(Dataset entries)
--- START ---

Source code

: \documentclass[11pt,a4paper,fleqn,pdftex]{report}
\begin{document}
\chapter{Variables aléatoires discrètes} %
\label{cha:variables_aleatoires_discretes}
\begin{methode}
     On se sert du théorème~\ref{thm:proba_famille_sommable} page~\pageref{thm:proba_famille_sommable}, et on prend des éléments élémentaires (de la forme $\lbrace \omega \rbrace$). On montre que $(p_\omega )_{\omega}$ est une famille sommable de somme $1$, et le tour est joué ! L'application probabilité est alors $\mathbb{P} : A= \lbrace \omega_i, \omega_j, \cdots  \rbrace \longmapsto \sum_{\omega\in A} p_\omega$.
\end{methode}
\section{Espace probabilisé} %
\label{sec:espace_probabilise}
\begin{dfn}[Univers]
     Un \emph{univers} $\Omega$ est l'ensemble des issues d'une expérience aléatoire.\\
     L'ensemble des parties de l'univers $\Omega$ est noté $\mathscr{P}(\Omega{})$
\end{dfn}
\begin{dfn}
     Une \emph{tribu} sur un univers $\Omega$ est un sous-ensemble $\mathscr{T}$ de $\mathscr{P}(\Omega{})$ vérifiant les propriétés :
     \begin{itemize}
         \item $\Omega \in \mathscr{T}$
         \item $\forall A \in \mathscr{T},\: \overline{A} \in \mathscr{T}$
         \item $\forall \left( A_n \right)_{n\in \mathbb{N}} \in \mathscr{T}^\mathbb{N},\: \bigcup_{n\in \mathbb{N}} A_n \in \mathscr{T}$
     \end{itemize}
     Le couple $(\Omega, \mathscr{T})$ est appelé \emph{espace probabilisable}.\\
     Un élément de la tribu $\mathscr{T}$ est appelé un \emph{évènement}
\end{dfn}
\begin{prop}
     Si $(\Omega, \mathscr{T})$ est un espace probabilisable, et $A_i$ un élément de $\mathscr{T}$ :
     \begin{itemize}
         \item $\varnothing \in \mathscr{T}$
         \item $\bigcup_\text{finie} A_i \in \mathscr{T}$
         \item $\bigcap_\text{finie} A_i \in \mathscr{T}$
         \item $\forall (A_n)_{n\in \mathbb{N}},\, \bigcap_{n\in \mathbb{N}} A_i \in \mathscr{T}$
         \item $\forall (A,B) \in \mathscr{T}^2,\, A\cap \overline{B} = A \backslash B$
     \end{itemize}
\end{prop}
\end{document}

--- END ---
--- START ---

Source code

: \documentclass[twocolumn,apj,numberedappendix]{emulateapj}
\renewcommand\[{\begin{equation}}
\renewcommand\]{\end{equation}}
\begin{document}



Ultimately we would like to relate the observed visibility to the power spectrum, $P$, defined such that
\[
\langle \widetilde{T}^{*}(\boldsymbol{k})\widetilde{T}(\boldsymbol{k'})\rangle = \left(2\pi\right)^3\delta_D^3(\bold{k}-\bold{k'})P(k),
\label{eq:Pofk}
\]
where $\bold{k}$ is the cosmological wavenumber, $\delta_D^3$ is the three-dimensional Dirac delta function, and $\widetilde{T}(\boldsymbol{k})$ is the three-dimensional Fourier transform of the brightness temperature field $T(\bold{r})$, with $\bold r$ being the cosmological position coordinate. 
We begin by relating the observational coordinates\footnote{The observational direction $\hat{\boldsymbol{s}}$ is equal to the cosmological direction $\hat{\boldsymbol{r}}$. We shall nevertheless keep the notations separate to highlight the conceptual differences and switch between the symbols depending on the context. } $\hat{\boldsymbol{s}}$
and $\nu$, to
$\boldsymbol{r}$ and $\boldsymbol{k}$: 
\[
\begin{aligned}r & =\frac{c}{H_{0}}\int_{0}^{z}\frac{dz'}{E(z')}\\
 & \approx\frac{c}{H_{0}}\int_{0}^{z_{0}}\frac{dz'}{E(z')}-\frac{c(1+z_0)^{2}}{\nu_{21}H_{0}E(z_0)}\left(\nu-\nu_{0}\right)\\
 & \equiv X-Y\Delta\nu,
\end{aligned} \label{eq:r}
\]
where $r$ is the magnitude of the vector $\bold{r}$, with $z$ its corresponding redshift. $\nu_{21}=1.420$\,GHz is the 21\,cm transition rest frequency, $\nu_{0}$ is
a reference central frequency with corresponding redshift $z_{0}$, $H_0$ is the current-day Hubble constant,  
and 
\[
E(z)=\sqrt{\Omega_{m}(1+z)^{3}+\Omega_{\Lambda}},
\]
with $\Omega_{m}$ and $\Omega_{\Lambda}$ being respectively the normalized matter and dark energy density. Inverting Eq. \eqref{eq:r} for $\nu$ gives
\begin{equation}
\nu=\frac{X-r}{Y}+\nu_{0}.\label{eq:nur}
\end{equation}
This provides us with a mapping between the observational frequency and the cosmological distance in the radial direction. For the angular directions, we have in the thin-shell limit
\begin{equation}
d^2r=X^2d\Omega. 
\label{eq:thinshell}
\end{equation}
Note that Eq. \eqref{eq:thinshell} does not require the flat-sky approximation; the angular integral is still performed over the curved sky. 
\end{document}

--- END ---

Line count for "eqref": count the lines of the records above that contain it and give only the number.

2